I just started reading Rodham by Curtis Sittenfeld this morning, an imagination of what Hillary Rodham's life might have been like if she had decided not to marry her friend Bill Clinton. It's so good!! I'm really loving it. Sittenfeld makes Hillary Rodham come to life, and so identifiable, at least to me. I'm so glad a friend urged me to read it.

Still listening to The Nine: Inside the Secret World of the Supreme Court. Lots more to go!

 

 

Friday, October 16, 2020

ELEVEN WEEKS to New Year's Day!

I've read more than my usual number of books this year, but I must admit that many were not of high quality. Perhaps I was madly chomping on junk food in a bunker? Yes, most assuredly so!

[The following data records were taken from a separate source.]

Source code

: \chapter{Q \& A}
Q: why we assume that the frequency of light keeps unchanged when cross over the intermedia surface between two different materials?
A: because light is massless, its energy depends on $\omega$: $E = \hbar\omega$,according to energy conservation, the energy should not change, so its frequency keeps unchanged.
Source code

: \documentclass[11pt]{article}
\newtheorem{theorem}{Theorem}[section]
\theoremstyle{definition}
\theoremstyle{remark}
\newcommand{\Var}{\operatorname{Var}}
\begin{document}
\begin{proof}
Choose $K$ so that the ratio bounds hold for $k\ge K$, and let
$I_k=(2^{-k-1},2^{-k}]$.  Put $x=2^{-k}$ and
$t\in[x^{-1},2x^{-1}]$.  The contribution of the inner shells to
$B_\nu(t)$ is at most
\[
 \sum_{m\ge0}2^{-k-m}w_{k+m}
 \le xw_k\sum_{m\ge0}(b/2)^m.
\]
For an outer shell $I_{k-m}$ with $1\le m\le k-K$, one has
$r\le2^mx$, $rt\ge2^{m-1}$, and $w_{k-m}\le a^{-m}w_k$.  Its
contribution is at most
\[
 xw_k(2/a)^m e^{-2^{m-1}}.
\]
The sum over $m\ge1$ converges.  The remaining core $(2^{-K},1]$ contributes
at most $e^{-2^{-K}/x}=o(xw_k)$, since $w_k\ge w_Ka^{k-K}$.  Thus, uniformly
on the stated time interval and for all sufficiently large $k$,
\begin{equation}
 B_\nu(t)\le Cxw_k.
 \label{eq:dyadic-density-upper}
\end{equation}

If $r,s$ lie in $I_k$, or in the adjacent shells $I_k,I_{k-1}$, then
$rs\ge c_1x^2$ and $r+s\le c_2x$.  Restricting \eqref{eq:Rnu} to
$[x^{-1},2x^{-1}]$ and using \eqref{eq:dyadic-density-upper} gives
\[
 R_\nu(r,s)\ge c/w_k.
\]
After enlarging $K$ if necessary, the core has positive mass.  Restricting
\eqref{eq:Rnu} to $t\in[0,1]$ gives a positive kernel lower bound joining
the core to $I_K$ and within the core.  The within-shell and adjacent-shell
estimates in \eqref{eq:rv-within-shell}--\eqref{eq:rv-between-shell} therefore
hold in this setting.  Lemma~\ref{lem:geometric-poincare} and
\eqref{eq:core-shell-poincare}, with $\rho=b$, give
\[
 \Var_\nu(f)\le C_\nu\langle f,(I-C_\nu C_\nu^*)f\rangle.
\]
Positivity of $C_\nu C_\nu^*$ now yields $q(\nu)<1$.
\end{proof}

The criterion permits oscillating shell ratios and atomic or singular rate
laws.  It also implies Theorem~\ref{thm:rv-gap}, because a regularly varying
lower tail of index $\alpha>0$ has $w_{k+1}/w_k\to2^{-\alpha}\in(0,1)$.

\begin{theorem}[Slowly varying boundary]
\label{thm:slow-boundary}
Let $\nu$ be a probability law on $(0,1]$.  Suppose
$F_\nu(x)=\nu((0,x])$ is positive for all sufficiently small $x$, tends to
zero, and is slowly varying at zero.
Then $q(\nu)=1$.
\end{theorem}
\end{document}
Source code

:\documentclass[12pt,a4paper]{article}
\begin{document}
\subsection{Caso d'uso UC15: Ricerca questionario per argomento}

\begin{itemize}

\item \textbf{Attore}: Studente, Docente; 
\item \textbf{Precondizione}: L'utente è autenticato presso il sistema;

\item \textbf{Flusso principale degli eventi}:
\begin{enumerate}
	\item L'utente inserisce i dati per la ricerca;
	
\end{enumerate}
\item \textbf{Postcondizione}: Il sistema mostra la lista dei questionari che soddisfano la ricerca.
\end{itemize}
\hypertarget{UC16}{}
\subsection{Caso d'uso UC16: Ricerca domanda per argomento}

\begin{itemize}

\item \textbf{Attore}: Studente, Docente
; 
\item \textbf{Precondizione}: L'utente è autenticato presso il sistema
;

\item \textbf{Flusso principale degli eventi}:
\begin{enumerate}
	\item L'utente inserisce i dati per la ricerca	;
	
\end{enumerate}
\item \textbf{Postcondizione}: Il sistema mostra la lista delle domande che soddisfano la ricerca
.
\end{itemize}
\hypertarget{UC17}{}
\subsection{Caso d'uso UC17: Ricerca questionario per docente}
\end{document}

By the way, I've made a very cozy bunker. It's in my bedroom and has a beautiful view of trees and sky. I feel safe from the outer world up there. Before 2 pm, I do all my housework and loads of dog walking, and then I traipse upstairs with Sandy and retreat...to the safety and calm of my comfy bedroom, where I read and read, followed by knitting to audiobooks.

After reading the Gothic HORROR novel Mexican Gothic (over  the top),  I've realized I'm dying for substantial meat and potatoes fare--high-quality fiction and nonfiction. And it's whetted my appetite for more.  Gosh--I didn't know Mexican Gothic was Gothic HORROR! Who knew? No review told me, thank you very much.

So what am I reading? I'm at the very end of a wondrous book by the noted Canadian author, Michael Christie, entitled Greenwood. I have truly enjoyed reading it, and because underlying all of its themes are trees and forests, and the history of trees and forests in Canada, which parallel those in the U.S., I've loved it especially. It's a sprawling epic, 500 pages, beginning in the year 2038 and reaching back in segments to the year 1908, then  catapulting forward again through the years to 2038. Different! Incredibly interesting. Highly original.

Listening while knitting: I happen to be knitting a very complex cable pattern to make a sweater vest that accentuates the shoulders, a style I selected especially because I have small shoulders. But while doing this complex craft, I decided I must listen to Jeffrey Toobin's The Nine: Inside the Secret World of the Supreme Court, published in 2007. I also managed to purchase the e-book as well, so I can go back and "re-read" sections that described court cases or incidents that are difficult to fully comprehend while listening to audio. This book explains so much of the background behind the Court today. I would like to learn more. Highly recommended.

Next Up: I'm definitely going to read Rodham by Curtis Sittenfeld next. And, a mystery alongside it. Not sure which mystery I'll pick at this moment, but I'll keep you posted.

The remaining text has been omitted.